I'm on TrueNAS Scale with kernel 5.15.79.
Before update of microcode I think the record for VMs before they crashed was 7 days. Usually closer to 3-5 days and often just a day or two.
After update it's 11 days so looks promising.
Changelog for microcode update says it's just security fixes but nowadays this can mean anything like predictive branching heavily used in virtualization.
So fingers crossed ;)
 

fenio

New Member
Feb 25, 2023
3
0
1
Seems that indeed was issue with microcode. Just another report from me:
Code:
root@master:~# uptime
 14:48:25 up 30 days,  2:14,  1 user,  load average: 0.26, 0.45, 0.56
 

kliguin

Member
Nov 22, 2022
59
40
18
Seems that indeed was issue with microcode. Just another report from me:
Code:
root@master:~# uptime
14:48:25 up 30 days,  2:14,  1 user,  load average: 0.26, 0.45, 0.56
This seems the host or the "crashing" VM?
 

fenio

New Member
Feb 25, 2023
3
0
1
This seems the host or the "crashing" VM?
I never had issues with host. Only VMs were completely unstable for me and freezing irregularly. That uptime is from VM.
Before microcode update the longest stable uptime was ~7 days, usually between 3-5 days and sometimes it was freezing after just few hours.
Since I moved to microcode "24" it's super stable for 30 days.
 

Stephan

Well-Known Member
Apr 21, 2017
924
700
93
Germany
Just another anecdote from me: Not sure if connected with retbleed fixes in the Linux kernel, but for months now I have been seeing more and more regressions in "lts" type kernels. Versions 5.4.xxx, 5.15.xx, 6.1.xx. Of the kind kernel oopses or panics when starting VMs, unexplained crashes within VMs etc. Forced me to go all the way up to 6.2, which is stable in this regard. I suspect into such kernels regressions by way of "backports" are introduced. Which then nobody later figures out. Latest regression was moving public kernel symbols out of sight and from 6.2.8 up, ZFS wouldn't compile anymore. If you see "stable" or "lts", doubt it. Try close to Torvald's tree.
 

kliguin

Member
Nov 22, 2022
59
40
18
I never had issues with host. Only VMs were completely unstable for me and freezing irregularly. That uptime is from VM.
Before microcode update the longest stable uptime was ~7 days, usually between 3-5 days and sometimes it was freezing after just few hours.
Since I moved to microcode "24" it's super stable for 30 days.
can you share the download/version number how you installed the microcode?
 

kliguin

Member
Nov 22, 2022
59
40
18
Update to microcode 24 seems to fix the crashing VM's for a lot of people.

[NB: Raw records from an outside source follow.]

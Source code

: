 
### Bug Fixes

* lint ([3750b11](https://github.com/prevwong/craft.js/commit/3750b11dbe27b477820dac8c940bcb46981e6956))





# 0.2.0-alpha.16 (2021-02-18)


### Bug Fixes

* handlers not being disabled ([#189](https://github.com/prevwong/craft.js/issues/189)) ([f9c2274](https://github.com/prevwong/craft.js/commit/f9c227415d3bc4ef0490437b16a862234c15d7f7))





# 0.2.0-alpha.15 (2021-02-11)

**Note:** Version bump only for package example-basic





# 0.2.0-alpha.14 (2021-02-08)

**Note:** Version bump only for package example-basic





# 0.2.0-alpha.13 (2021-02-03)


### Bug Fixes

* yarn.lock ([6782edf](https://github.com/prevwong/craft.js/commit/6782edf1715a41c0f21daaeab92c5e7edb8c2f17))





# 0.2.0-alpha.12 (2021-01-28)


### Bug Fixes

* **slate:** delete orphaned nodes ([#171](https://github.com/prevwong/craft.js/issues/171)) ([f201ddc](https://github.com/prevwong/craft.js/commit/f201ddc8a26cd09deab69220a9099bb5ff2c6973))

For those who can't wait for the Debian repo to be updated and want to test the newest microcode, I've re-packaged the older version with the updated microcode data files (20230214). Install this over the top of the existing one and it should update for you. The version is intentionally kept old so that when the newer Debian package comes out it will take precedence over this hack job :).
 

AdriftAtlas

New Member
Jan 21, 2023
9
4
3
My pfSense VM has been running for 25 days now with 0x24000024 microcode on the Proxmox host.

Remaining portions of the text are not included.